[Stored data entries]
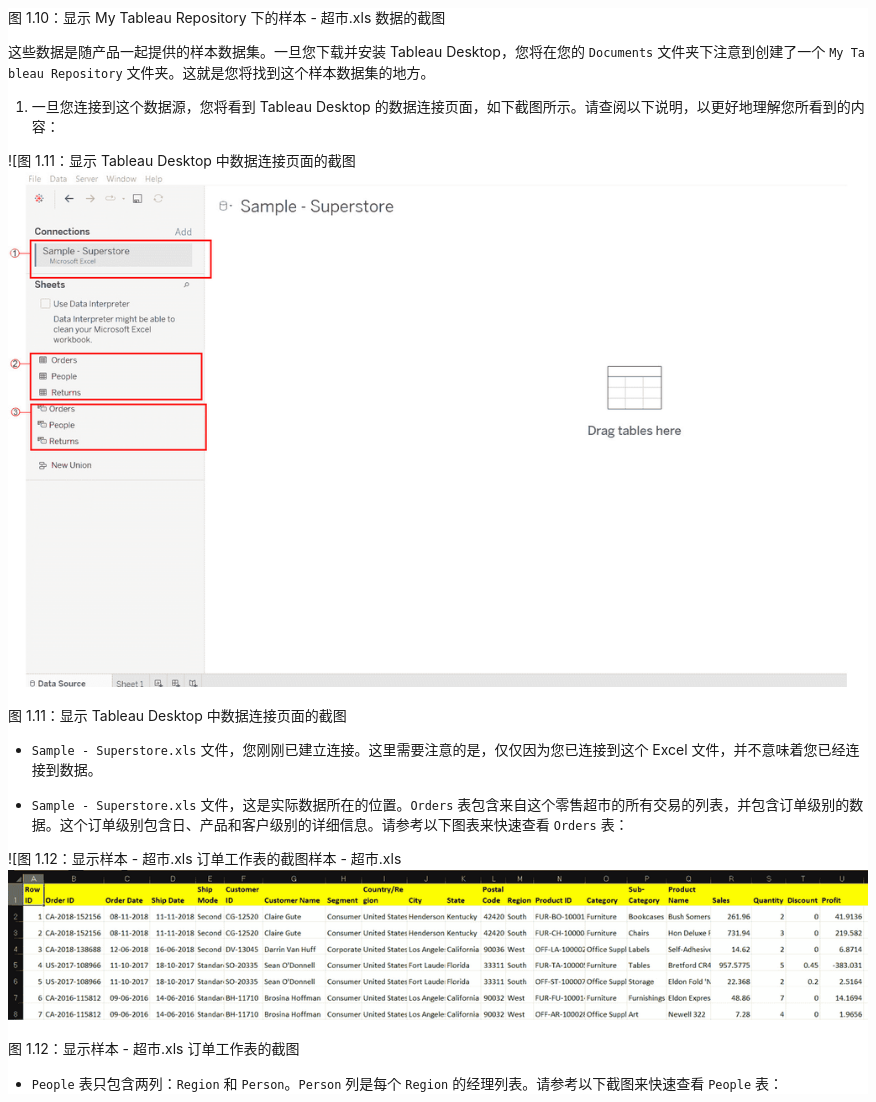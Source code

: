 图 1.10：显示 My Tableau Repository 下的样本 - 超市.xls 数据的截图

这些数据是随产品一起提供的样本数据集。一旦您下载并安装 Tableau Desktop，您将在您的 `Documents` 文件夹下注意到创建了一个 `My Tableau Repository` 文件夹。这就是您将找到这个样本数据集的地方。

1.  一旦您连接到这个数据源，您将看到 Tableau Desktop 的数据连接页面，如下截图所示。请查阅以下说明，以更好地理解您所看到的内容：

![图 1.11：显示 Tableau Desktop 中数据连接页面的截图![img/B16342_01_11.jpg](img/B16342_01_11.jpg)

图 1.11：显示 Tableau Desktop 中数据连接页面的截图

+   `Sample - Superstore.xls` 文件，您刚刚已建立连接。这里需要注意的是，仅仅因为您已连接到这个 Excel 文件，并不意味着您已经连接到数据。

+   `Sample - Superstore.xls` 文件，这是实际数据所在的位置。`Orders` 表包含来自这个零售超市的所有交易的列表，并包含订单级别的数据。这个订单级别包含日、产品和客户级别的详细信息。请参考以下图表来快速查看 `Orders` 表：

![图 1.12：显示样本 - 超市.xls 订单工作表的截图样本 - 超市.xls![img/B16342_01_12.jpg](img/B16342_01_12.jpg)

图 1.12：显示样本 - 超市.xls 订单工作表的截图

+   `People` 表只包含两列：`Region` 和 `Person`。`Person` 列是每个 `Region` 的经理列表。请参考以下截图来快速查看 `People` 表：
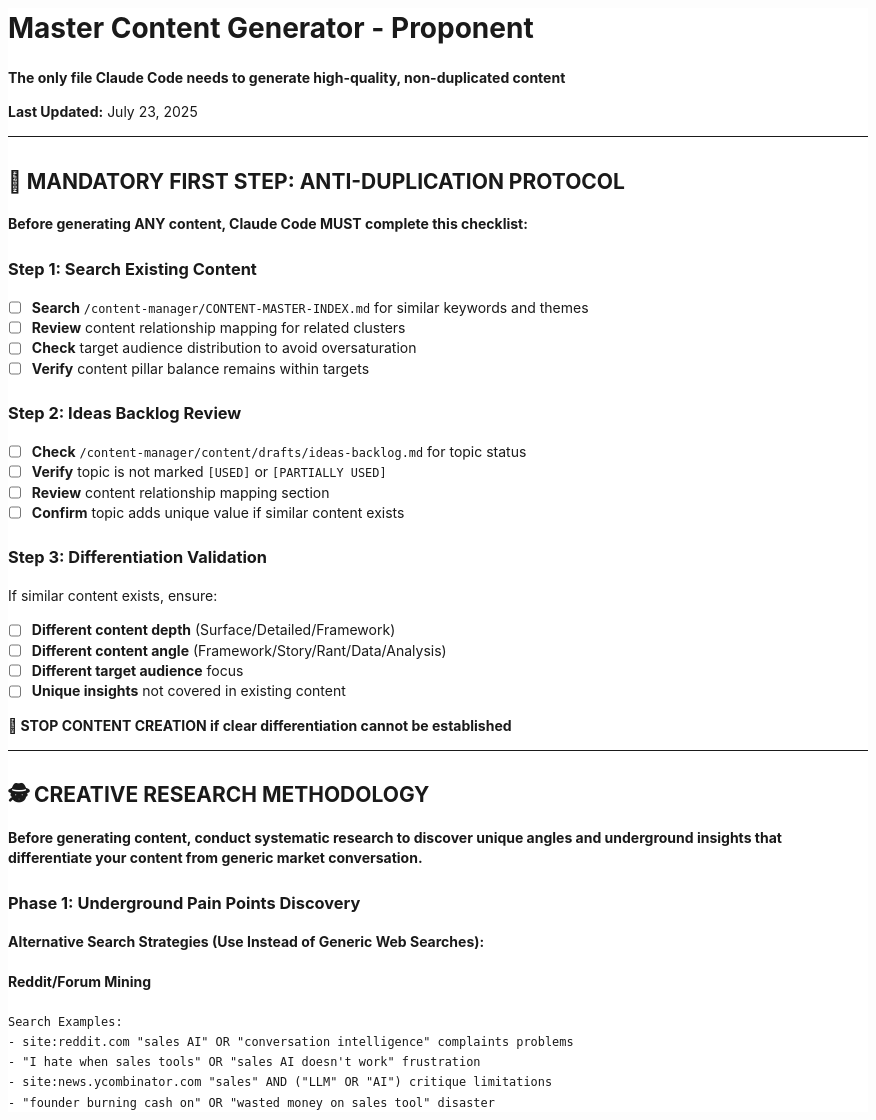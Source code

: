 # Master Content Generator - Proponent
**The only file Claude Code needs to generate high-quality, non-duplicated content**

**Last Updated:** July 23, 2025

---

## 🚨 MANDATORY FIRST STEP: ANTI-DUPLICATION PROTOCOL

**Before generating ANY content, Claude Code MUST complete this checklist:**

### **Step 1: Search Existing Content**
- [ ] **Search** `/content-manager/CONTENT-MASTER-INDEX.md` for similar keywords and themes
- [ ] **Review** content relationship mapping for related clusters  
- [ ] **Check** target audience distribution to avoid oversaturation
- [ ] **Verify** content pillar balance remains within targets

### **Step 2: Ideas Backlog Review**
- [ ] **Check** `/content-manager/content/drafts/ideas-backlog.md` for topic status
- [ ] **Verify** topic is not marked `[USED]` or `[PARTIALLY USED]`
- [ ] **Review** content relationship mapping section
- [ ] **Confirm** topic adds unique value if similar content exists

### **Step 3: Differentiation Validation**
If similar content exists, ensure:
- [ ] **Different content depth** (Surface/Detailed/Framework)
- [ ] **Different content angle** (Framework/Story/Rant/Data/Analysis)  
- [ ] **Different target audience** focus
- [ ] **Unique insights** not covered in existing content

**🛑 STOP CONTENT CREATION if clear differentiation cannot be established**

---

## 🕵️ CREATIVE RESEARCH METHODOLOGY

**Before generating content, conduct systematic research to discover unique angles and underground insights that differentiate your content from generic market conversation.**

### **Phase 1: Underground Pain Points Discovery**

**Alternative Search Strategies (Use Instead of Generic Web Searches):**

#### **Reddit/Forum Mining**
```
Search Examples:
- site:reddit.com "sales AI" OR "conversation intelligence" complaints problems
- "I hate when sales tools" OR "sales AI doesn't work" frustration 
- site:news.ycombinator.com "sales" AND ("LLM" OR "AI") critique limitations
- "founder burning cash on" OR "wasted money on sales tool" disaster
```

Assigned task: Please set down the lines above word for word and leave out the pictures.

Expected output:
Source code

: 图 1.10：显示 My Tableau Repository 下的样本 - 超市.xls 数据的截图

这些数据是随产品一起提供的样本数据集。一旦您下载并安装 Tableau Desktop，您将在您的 `Documents` 文件夹下注意到创建了一个 `My Tableau Repository` 文件夹。这就是您将找到这个样本数据集的地方。

1.  一旦您连接到这个数据源，您将看到 Tableau Desktop 的数据连接页面，如下截图所示。请查阅以下说明，以更好地理解您所看到的内容：

![图 1.11：显示 Tableau Desktop 中数据连接页面的截图![img/B16342_01_11.jpg](img/B16342_01_11.jpg)

图 1.11：显示 Tableau Desktop 中数据连接页面的截图

+   `Sample - Superstore.xls` 文件，您刚刚已建立连接。这里需要注意的是，仅仅因为您已连接到这个 Excel 文件，并不意味着您已经连接到数据。

+   `Sample - Superstore.xls` 文件，这是实际数据所在的位置。`Orders` 表包含来自这个零售超市的所有交易的列表，并包含订单级别的数据。这个订单级别包含日、产品和客户级别的详细信息。请参考以下图表来快速查看 `Orders` 表：

![图 1.12：显示样本 - 超市.xls 订单工作表的截图样本 - 超市.xls![img/B16342_01_12.jpg](img/B16342_01_12.jpg)

图 1.12：显示样本 - 超市.xls 订单工作表的截图

+   `People` 表只包含两列：`Region` 和 `Person`。`Person` 列是每个 `Region` 的经理列表。请参考以下截图来快速查看 `People` 表：
Source code

: # Master Content Generator - Proponent
**The only file Claude Code needs to generate high-quality, non-duplicated content**

**Last Updated:** July 23, 2025

---

## 🚨 MANDATORY FIRST STEP: ANTI-DUPLICATION PROTOCOL

**Before generating ANY content, Claude Code MUST complete this checklist:**

### **Step 1: Search Existing Content**
- [ ] **Search** `/content-manager/CONTENT-MASTER-INDEX.md` for similar keywords and themes
- [ ] **Review** content relationship mapping for related clusters  
- [ ] **Check** target audience distribution to avoid oversaturation
- [ ] **Verify** content pillar balance remains within targets

### **Step 2: Ideas Backlog Review**
- [ ] **Check** `/content-manager/content/drafts/ideas-backlog.md` for topic status
- [ ] **Verify** topic is not marked `[USED]` or `[PARTIALLY USED]`
- [ ] **Review** content relationship mapping section
- [ ] **Confirm** topic adds unique value if similar content exists

### **Step 3: Differentiation Validation**
If similar content exists, ensure:
- [ ] **Different content depth** (Surface/Detailed/Framework)
- [ ] **Different content angle** (Framework/Story/Rant/Data/Analysis)  
- [ ] **Different target audience** focus
- [ ] **Unique insights** not covered in existing content

**🛑 STOP CONTENT CREATION if clear differentiation cannot be established**

---

## 🕵️ CREATIVE RESEARCH METHODOLOGY

**Before generating content, conduct systematic research to discover unique angles and underground insights that differentiate your content from generic market conversation.**

### **Phase 1: Underground Pain Points Discovery**

**Alternative Search Strategies (Use Instead of Generic Web Searches):**

#### **Reddit/Forum Mining**
```
Search Examples:
- site:reddit.com "sales AI" OR "conversation intelligence" complaints problems
- "I hate when sales tools" OR "sales AI doesn't work" frustration 
- site:news.ycombinator.com "sales" AND ("LLM" OR "AI") critique limitations
- "founder burning cash on" OR "wasted money on sales tool" disaster
```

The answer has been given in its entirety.